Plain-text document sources
——————————

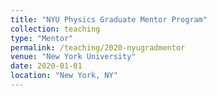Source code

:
 ```yaml
---
title: "NYU Physics Graduate Mentor Program"
collection: teaching
type: "Mentor"
permalink: /teaching/2020-nyugradmentor
venue: "New York University"
date: 2020-01-01
location: "New York, NY"
---
```


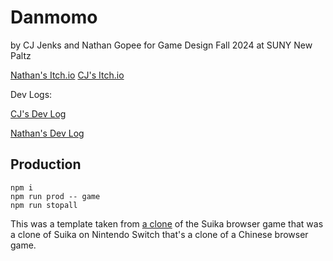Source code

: # Danmomo 

by CJ Jenks and Nathan Gopee for Game Design Fall 2024 at SUNY New Paltz

[Nathan's Itch.io](https://ndg8743.itch.io/danmomo-game)
[CJ's Itch.io](https://iron768.itch.io/danmomo-game)

Dev Logs:

[CJ's Dev Log](https://github.com/ndg8743/Danmomo/blob/main/jenks-devlog.md) 

[Nathan's Dev Log](https://github.com/ndg8743/Danmomo/blob/main/gopee-devlog.md)

## Production

```
npm i
npm run prod -- game
npm run stopall
```

This was a template taken from [a clone](https://github.com/Raattis/melon_game) of the Suika browser game that was a clone of Suika on Nintendo Switch that's a clone of a Chinese browser game.
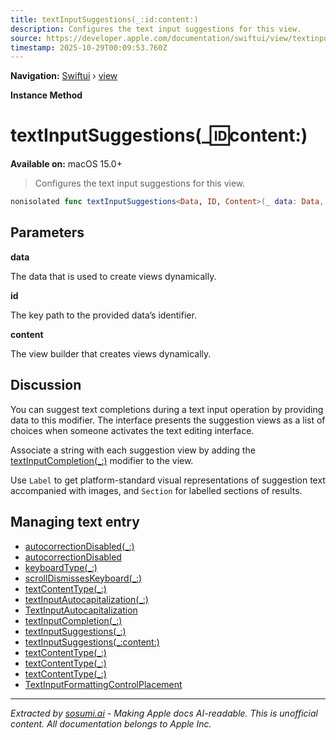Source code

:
 ```yaml
---
title: textInputSuggestions(_:id:content:)
description: Configures the text input suggestions for this view.
source: https://developer.apple.com/documentation/swiftui/view/textinputsuggestions(_:id:content:)
timestamp: 2025-10-29T00:09:53.760Z
---
```


**Navigation:** [Swiftui](/documentation/swiftui) › [view](/documentation/swiftui/view)

**Instance Method**

# textInputSuggestions(_:id:content:)

**Available on:** macOS 15.0+

> Configures the text input suggestions for this view.

```swift
nonisolated func textInputSuggestions<Data, ID, Content>(_ data: Data, id: KeyPath<Data.Element, ID>, @ViewBuilder content: @escaping (Data.Element) -> Content) -> some View where Data : RandomAccessCollection, ID : Hashable, Content : View
```

## Parameters

**data**

The data that is used to create views dynamically.



**id**

The key path to the provided data’s identifier.



**content**

The view builder that creates views dynamically.



## Discussion

You can suggest text completions during a text input operation by providing data to this modifier. The interface presents the suggestion views as a list of choices when someone activates the text editing interface.

Associate a string with each suggestion view by adding the [textInputCompletion(_:)](/documentation/swiftui/view/textinputcompletion(_:)) modifier to the view.

Use `Label` to get platform-standard visual representations of suggestion text accompanied with images, and `Section` for labelled sections of results.

## Managing text entry

- [autocorrectionDisabled(_:)](/documentation/swiftui/view/autocorrectiondisabled(_:))
- [autocorrectionDisabled](/documentation/swiftui/environmentvalues/autocorrectiondisabled)
- [keyboardType(_:)](/documentation/swiftui/view/keyboardtype(_:))
- [scrollDismissesKeyboard(_:)](/documentation/swiftui/view/scrolldismisseskeyboard(_:))
- [textContentType(_:)](/documentation/swiftui/view/textcontenttype(_:))
- [textInputAutocapitalization(_:)](/documentation/swiftui/view/textinputautocapitalization(_:))
- [TextInputAutocapitalization](/documentation/swiftui/textinputautocapitalization)
- [textInputCompletion(_:)](/documentation/swiftui/view/textinputcompletion(_:))
- [textInputSuggestions(_:)](/documentation/swiftui/view/textinputsuggestions(_:))
- [textInputSuggestions(_:content:)](/documentation/swiftui/view/textinputsuggestions(_:content:))
- [textContentType(_:)](/documentation/swiftui/view/textcontenttype(_:)-4dqqb)
- [textContentType(_:)](/documentation/swiftui/view/textcontenttype(_:)-6fic1)
- [textContentType(_:)](/documentation/swiftui/view/textcontenttype(_:)-ufdv)
- [TextInputFormattingControlPlacement](/documentation/swiftui/textinputformattingcontrolplacement)

---

*Extracted by [sosumi.ai](https://sosumi.ai) - Making Apple docs AI-readable.*
*This is unofficial content. All documentation belongs to Apple Inc.*
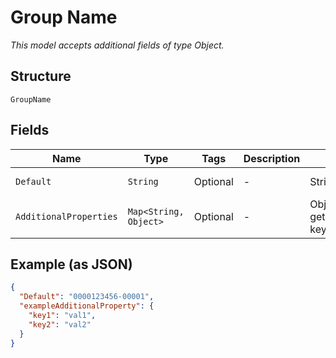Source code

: 
# Group Name

*This model accepts additional fields of type Object.*

## Structure

`GroupName`

## Fields

| Name | Type | Tags | Description | Getter | Setter |
|  --- | --- | --- | --- | --- | --- |
| `Default` | `String` | Optional | - | String getDefault() | setDefault(String mDefault) |
| `AdditionalProperties` | `Map<String, Object>` | Optional | - | Object getAdditionalProperty(String key) | additionalProperty(String key, Object value) |

## Example (as JSON)

```json
{
  "Default": "0000123456-00001",
  "exampleAdditionalProperty": {
    "key1": "val1",
    "key2": "val2"
  }
}
```

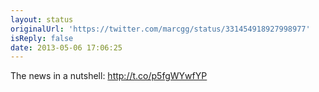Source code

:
 ```yaml
---
layout: status
originalUrl: 'https://twitter.com/marcgg/status/331454918927998977'
isReply: false
date: 2013-05-06 17:06:25
---
```


The news in a nutshell: http://t.co/p5fgWYwfYP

——————————

> [Assignment] Keep the pictures out and repeat exactly the lines from the beginning of the data through the line that contains "[Nathan's Itch.io](https://ndg8743.itch.io/danmomo-game)", both ends included.

> [Completed task]
Source code

:
 ```yaml
---
title: "NYU Physics Graduate Mentor Program"
collection: teaching
type: "Mentor"
permalink: /teaching/2020-nyugradmentor
venue: "New York University"
date: 2020-01-01
location: "New York, NY"
---
```


Source code

: # Danmomo 

by CJ Jenks and Nathan Gopee for Game Design Fall 2024 at SUNY New Paltz

[Nathan's Itch.io](https://ndg8743.itch.io/danmomo-game)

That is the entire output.